15 June 2020
We read the AnalysisReference Horowitz and Moncrieff1 regarding the evidence base for esketamine in treatment-resistant depression (TRD). We have concerns about selective reporting, misinterpretation and factual errors.
First, the authors state that ‘stopping regular use causes a withdrawal syndrome’. The review states that withdrawal symptoms occurred in 12 of 30 people taking ketamine at high frequency,Reference Morgan and Curran2 some up to 9 g (considerably higher than that in treatment trials). No information on numbers, severity or time course is given in the primary paper.

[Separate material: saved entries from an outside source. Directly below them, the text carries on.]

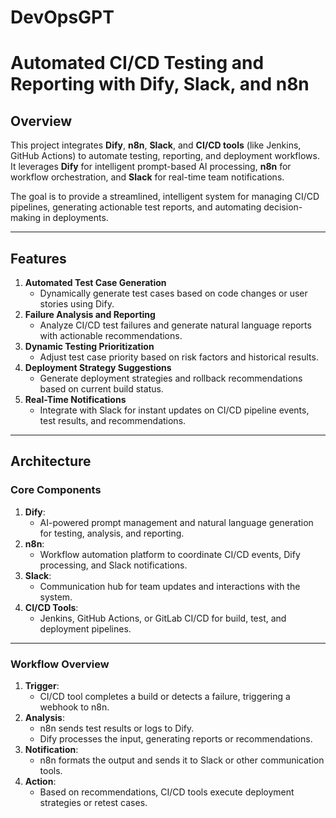 # DevOpsGPT

# **Automated CI/CD Testing and Reporting with Dify, Slack, and n8n**

## **Overview**

This project integrates **Dify**, **n8n**, **Slack**, and **CI/CD tools** (like Jenkins, GitHub Actions) to automate testing, reporting, and deployment workflows. It leverages **Dify** for intelligent prompt-based AI processing, **n8n** for workflow orchestration, and **Slack** for real-time team notifications.

The goal is to provide a streamlined, intelligent system for managing CI/CD pipelines, generating actionable test reports, and automating decision-making in deployments.

---

## **Features**

1. **Automated Test Case Generation**
   - Dynamically generate test cases based on code changes or user stories using Dify.
2. **Failure Analysis and Reporting**
   - Analyze CI/CD test failures and generate natural language reports with actionable recommendations.
3. **Dynamic Testing Prioritization**
   - Adjust test case priority based on risk factors and historical results.
4. **Deployment Strategy Suggestions**
   - Generate deployment strategies and rollback recommendations based on current build status.
5. **Real-Time Notifications**
   - Integrate with Slack for instant updates on CI/CD pipeline events, test results, and recommendations.

---

## **Architecture**

### **Core Components**

1. **Dify**:
   - AI-powered prompt management and natural language generation for testing, analysis, and reporting.
2. **n8n**:
   - Workflow automation platform to coordinate CI/CD events, Dify processing, and Slack notifications.
3. **Slack**:
   - Communication hub for team updates and interactions with the system.
4. **CI/CD Tools**:
   - Jenkins, GitHub Actions, or GitLab CI/CD for build, test, and deployment pipelines.

---

### **Workflow Overview**

1. **Trigger**:
   - CI/CD tool completes a build or detects a failure, triggering a webhook to n8n.
2. **Analysis**:
   - n8n sends test results or logs to Dify.
   - Dify processes the input, generating reports or recommendations.
3. **Notification**:
   - n8n formats the output and sends it to Slack or other communication tools.
4. **Action**:
   - Based on recommendations, CI/CD tools execute deployment strategies or retest cases.
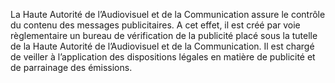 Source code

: La Haute Autorité de l’Audiovisuel et de la Communication assure le contrôle du contenu des messages publicitaires.
A cet effet, il est créé par voie règlementaire un bureau de vérification de la publicité placé sous la tutelle de la Haute Autorité de l’Audiovisuel et de la Communication. Il est chargé de veiller à l’application des dispositions légales en matière de publicité et de parrainage des émissions. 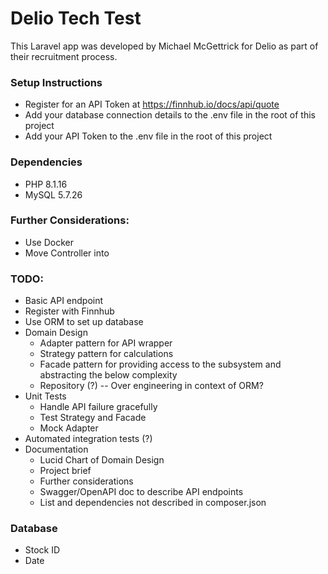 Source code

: # Delio Tech Test
This Laravel app was developed by Michael McGettrick for Delio as part of their recruitment process.

### Setup Instructions
* Register for an API Token at https://finnhub.io/docs/api/quote
* Add your database connection details to the .env file in the root of this project
* Add your API Token to the .env file in the root of this project


### Dependencies
- PHP 8.1.16
- MySQL 5.7.26

### Further Considerations:
- Use Docker
- Move Controller into 

### TODO:
- Basic API endpoint
- Register with Finnhub
- Use ORM to set up database
- Domain Design
  - Adapter pattern for API wrapper
  - Strategy pattern for calculations
  - Facade pattern for providing access to the subsystem and abstracting the below complexity
  - Repository (?) -- Over engineering in context of ORM?
- Unit Tests
  - Handle API failure gracefully
  - Test Strategy and Facade
  - Mock Adapter
- Automated integration tests (?)
- Documentation
  - Lucid Chart of Domain Design
  - Project brief
  - Further considerations
  - Swagger/OpenAPI doc to describe API endpoints
  - List and dependencies not described in composer.json


### Database
- Stock ID
- Date
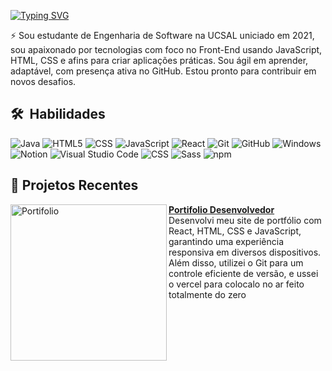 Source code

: [![Typing SVG](https://readme-typing-svg.demolab.com?font=Fira+Code&weight=800&pause=1000&width=435&lines=Ol%C3%A1+sou+engenheiro+de+software;com+foco+em+Front-End)](https://git.io/typing-svg)

⚡ Sou estudante de Engenharia de Software na UCSAL uniciado em 2021, sou apaixonado por tecnologias com foco no Front-End usando JavaScript, HTML, CSS e afins para criar aplicações práticas. Sou ágil em aprender, adaptável, com presença ativa no GitHub. Estou pronto para contribuir em novos desafios.

## 🛠 &nbsp;Habilidades

![Java](https://img.shields.io/badge/-Java-333333?style=flat&logo=Java&logoColor=007396)
![HTML5](https://img.shields.io/badge/-HTML5-333333?style=flat&logo=HTML5)
![CSS](https://img.shields.io/badge/-CSS-333333?style=flat&logo=CSS3&logoColor=1572B6)
![JavaScript](https://img.shields.io/badge/-JavaScript-333333?style=flat&logo=javascript)
![React](https://img.shields.io/badge/-React-333333?style=flat&logo=react)
![Git](https://img.shields.io/badge/-Git-333333?style=flat&logo=git)
![GitHub](https://img.shields.io/badge/-GitHub-333333?style=flat&logo=github)
![Windows](https://img.shields.io/badge/-Windows-333333?style=flat&logo=windows)
![Notion](https://img.shields.io/badge/-Notion-333333?style=flat&logo=notion)
![Visual Studio Code](https://img.shields.io/badge/-Visual%20Studio%20Code-333333?style=flat&logo=visual-studio-code&logoColor=007ACC)
![CSS](https://img.shields.io/badge/-CSS-333333?style=flat&logo=css3)
![Sass](https://img.shields.io/badge/-Sass-333333?style=flat&logo=sass)
![npm](https://img.shields.io/badge/-npm-333333?style=flat&logo=npm)

## 📙 Projetos Recentes

<p align="left">
<a href="https://github.com/caioricardop/Portifolio-React" title="Portifolio Desenvolvedor"><img src="https://user-images.githubusercontent.com/83782001/270315711-e0e9daca-ce09-407e-95b3-829f958dee6b.png" alt="Portifolio" width="250px" align="left" /></a>
<a target="blank" href="https://github.com/caioricardop/Portifolio-React" title="Portifolio"><strong>Portifolio Desenvolvedor</strong></a>
<br/>Desenvolvi meu site de portfólio com React, HTML, CSS e JavaScript, garantindo uma experiência responsiva em diversos dispositivos. Além disso, utilizei o Git para um controle eficiente de versão, e ussei o vercel para colocalo no ar feito totalmente do zero </p> <br/> <br/>
<p align="left">

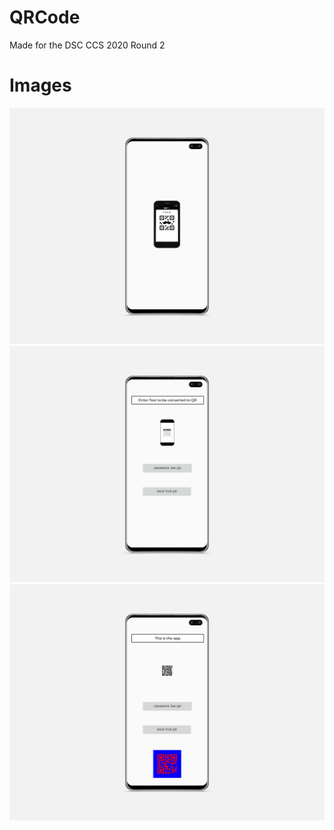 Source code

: # QRCode
Made for the DSC CCS 2020 Round 2 

# Images


![Image1](galaxy-s10-mockup.png)
![Image2](2.png)
![Image3](3.png)

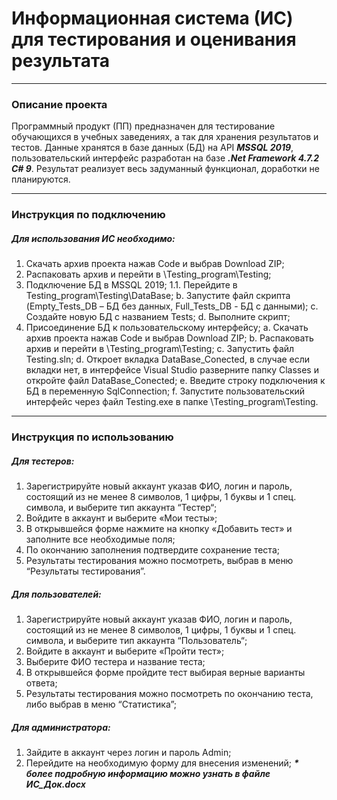 # Информационная система (ИС) для тестирования и оценивания результата
---
### Описание проекта
Программный продукт (ПП) предназначен для тестирование обучающихся в учебных заведениях, а так для хранения результатов и тестов. Данные хранятся в базе данных (БД) на API ___MSSQL 2019___, пользовательский интерфейс разработан на базе ___.Net Framework 4.7.2 С# 9___. Результат реализует весь задуманный функционал, доработки не планируются.
___
### Инструкция по подключению
##### Для использования ИС необходимо:
1.	Скачать архив проекта нажав Code и выбрав Download ZIP;
2.	Распаковать архив и перейти в \Testing_program\Testing;
3.	Подключение БД в MSSQL 2019;
    1.1.	Перейдите в Testing_program\Testing\DataBase;
    b.	Запустите файл скрипта (Empty_Tests_DB – БД без данных, Full_Tests_DB - БД с данными);
    c.	Создайте новую БД с названием Tests;
    d.	Выполните скрипт;
4.	Присоединение БД к пользовательскому интерфейсу;
    a.	Скачать архив проекта нажав Code и выбрав Download ZIP;
    b.	Распаковать архив и перейти в \Testing_program\Testing;
    c.	Запустить файл Testing.sln;
    d.	Откроет вкладка DataBase_Conected, в случае если вкладки нет, в интерфейсе Visual Studio разверните папку Classes и откройте файл DataBase_Conected;
    e.	Введите строку подключения к БД в переменную SqlConnection;
    f.	Запустите пользовательский интерфейс через файл Testing.exe в папке \Testing_program\Testing.
___
### Инструкция по использованию
##### Для тестеров:
1.	Зарегистрируйте новый аккаунт указав ФИО, логин и пароль, состоящий из не менее 8 символов, 1 цифры, 1 буквы и 1 спец. символа, и выберите тип аккаунта “Тестер“;
2.	Войдите в аккаунт и выберите «Мои тесты»;
3.	В открывшейся форме нажмите на кнопку «Добавить тест» и заполните все необходимые поля;
4.	По окончанию заполнения подтвердите сохранение теста;
5.	Результаты тестирования можно посмотреть, выбрав в меню “Результаты тестирования”.
##### Для пользователей:
1.	Зарегистрируйте новый аккаунт указав ФИО, логин и пароль, состоящий из не менее 8 символов, 1 цифры, 1 буквы и 1 спец. символа, и выберите тип аккаунта “Пользователь“;
2.	Войдите в аккаунт и выберите «Пройти тест»; 
3.	Выберите ФИО тестера и название теста;
4.	В открывшейся форме пройдите тест выбирая верные варианты ответа;
5.	Результаты тестирования можно посмотреть по окончанию теста, либо выбрав в меню “Статистика”;
##### Для администратора:
1.	Зайдите в аккаунт через логин и пароль Admin;
2.	Перейдите на необходимую форму для внесения изменений;
___* более подробную информацию можно узнать в файле ИС_Док.docx___
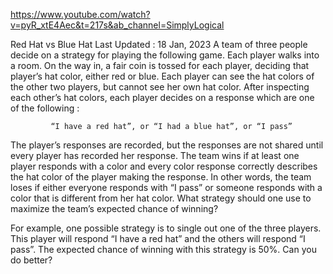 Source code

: https://www.youtube.com/watch?v=pyR_xtE4Aec&t=217s&ab_channel=SimplyLogical
 
 
 Red Hat vs Blue Hat
Last Updated : 18 Jan, 2023
A team of three people decide on a strategy for playing the following game. Each player walks into a room. On the way in, a fair coin is tossed for each player, deciding that player’s hat color, either red or blue. Each player can see the hat colors of the other two players, but cannot see her own hat color. After inspecting each other’s hat colors, each player decides on a response which are one of the following :

             “I have a red hat”, or “I had a blue hat”, or “I pass”
The player’s responses are recorded, but the responses are not shared until every player has recorded her response. The team wins if at least one player responds with a color and every color response correctly describes the hat color of the player making the response. In other words, the team loses if either everyone responds with “I pass” or someone responds with a color that is different from her hat color. What strategy should one use to maximize the team’s expected chance of winning?

For example, one possible strategy is to single out one of the three players. This player will respond “I have a red hat” and the others will respond “I pass”. The expected chance of winning with this strategy is 50%. Can you do better?

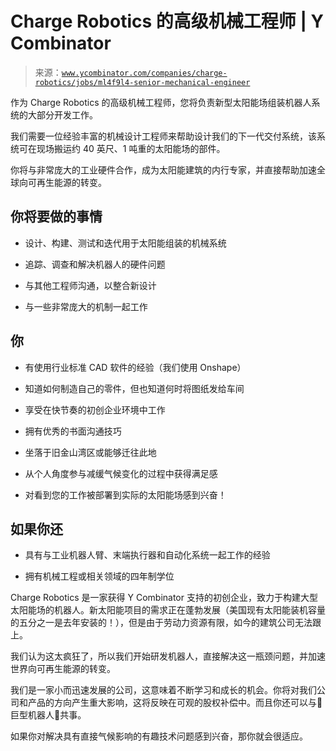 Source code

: <!--yml

类别：未分类

日期：2024 年 05 月 27 日 14:49:55

-->

# Charge Robotics 的高级机械工程师 | Y Combinator

> 来源：[`www.ycombinator.com/companies/charge-robotics/jobs/ml4f9l4-senior-mechanical-engineer`](https://www.ycombinator.com/companies/charge-robotics/jobs/ml4f9l4-senior-mechanical-engineer)

作为 Charge Robotics 的高级机械工程师，您将负责新型太阳能场组装机器人系统的大部分开发工作。

我们需要一位经验丰富的机械设计工程师来帮助设计我们的下一代交付系统，该系统可在现场搬运约 40 英尺、1 吨重的太阳能场的部件。

你将与非常庞大的工业硬件合作，成为太阳能建筑的内行专家，并直接帮助加速全球向可再生能源的转变。

## 你将要做的事情

+   设计、构建、测试和迭代用于太阳能组装的机械系统

+   追踪、调查和解决机器人的硬件问题

+   与其他工程师沟通，以整合新设计

+   与一些非常庞大的机制一起工作

## 你

+   有使用行业标准 CAD 软件的经验（我们使用 Onshape）

+   知道如何制造自己的零件，但也知道何时将图纸发给车间

+   享受在快节奏的初创企业环境中工作

+   拥有优秀的书面沟通技巧

+   坐落于旧金山湾区或能够迁往此地

+   从个人角度参与减缓气候变化的过程中获得满足感

+   对看到您的工作被部署到实际的太阳能场感到兴奋！

## 如果你还

+   具有与工业机器人臂、末端执行器和自动化系统一起工作的经验

+   拥有机械工程或相关领域的四年制学位

Charge Robotics 是一家获得 Y Combinator 支持的初创企业，致力于构建大型太阳能场的机器人。新太阳能项目的需求正在蓬勃发展（美国现有太阳能装机容量的五分之一是去年安装的！），但是由于劳动力资源有限，如今的建筑公司无法跟上。

我们认为这太疯狂了，所以我们开始研发机器人，直接解决这一瓶颈问题，并加速世界向可再生能源的转变。

我们是一家小而迅速发展的公司，这意味着不断学习和成长的机会。你将对我们公司和产品的方向产生重大影响，这将反映在可观的股权补偿中。而且你还可以与🤖巨型机器人🤖共事。

如果你对解决具有直接气候影响的有趣技术问题感到兴奋，那你就会很适应。
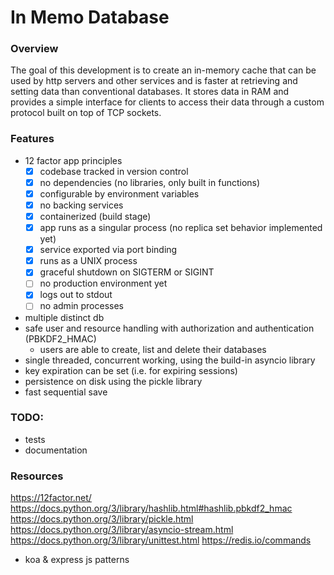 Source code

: # In Memo Database

### Overview

The goal of this development is to create an in-memory cache that can be used by http servers
and other services and is faster at retrieving and setting data than conventional databases.
It stores data in RAM and provides a simple interface for clients to access their data through
a custom protocol built on top of TCP sockets.

### Features

- 12 factor app principles
  - [x] codebase tracked in version control
  - [x] no dependencies (no libraries, only built in functions)
  - [x] configurable by environment variables
  - [x] no backing services
  - [x] containerized (build stage)
  - [x] app runs as a singular process (no replica set behavior implemented yet)
  - [x] service exported via port binding
  - [x] runs as a UNIX process
  - [x] graceful shutdown on SIGTERM or SIGINT
  - [ ] no production environment yet
  - [x] logs out to stdout
  - [ ] no admin processes
- multiple distinct db
- safe user and resource handling with authorization and authentication (PBKDF2_HMAC)
  - users are able to create, list and delete their databases
- single threaded, concurrent working, using the build-in asyncio library
- key expiration can be set (i.e. for expiring sessions)
- persistence on disk using the pickle library
- fast sequential save

### TODO:

- tests
- documentation

### Resources

https://12factor.net/
https://docs.python.org/3/library/hashlib.html#hashlib.pbkdf2_hmac
https://docs.python.org/3/library/pickle.html
https://docs.python.org/3/library/asyncio-stream.html
https://docs.python.org/3/library/unittest.html
https://redis.io/commands
- koa & express js patterns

The other review cited as evidence of withdrawal syndrome gives 50% prevalence in regular ketamine users. With less than 50% of both samples of ketamine misusers developing withdrawal, and no criteria set, causal inference is unclear. Considering withdrawal to be a confounder for relapse in the maintenance trial, they cite the Food and Drug Administration (FDA), questioning the validity of the withdrawal checklist, which shares items with the Montgomery–Åsberg Depression Rating Scale (MADRS). They neglect that this report states: ‘Acute esketamine withdrawal is likely not a factor, as dosing is infrequent during the maintenance phase’. The trial authors’ statement ‘No evidence of a distinct withdrawal syndrome was observed during the 2 weeks after cessation of esketamine nasal spray as assessed by the 20-item Physician Withdrawal Checklist’ appears fairly self-explanatory.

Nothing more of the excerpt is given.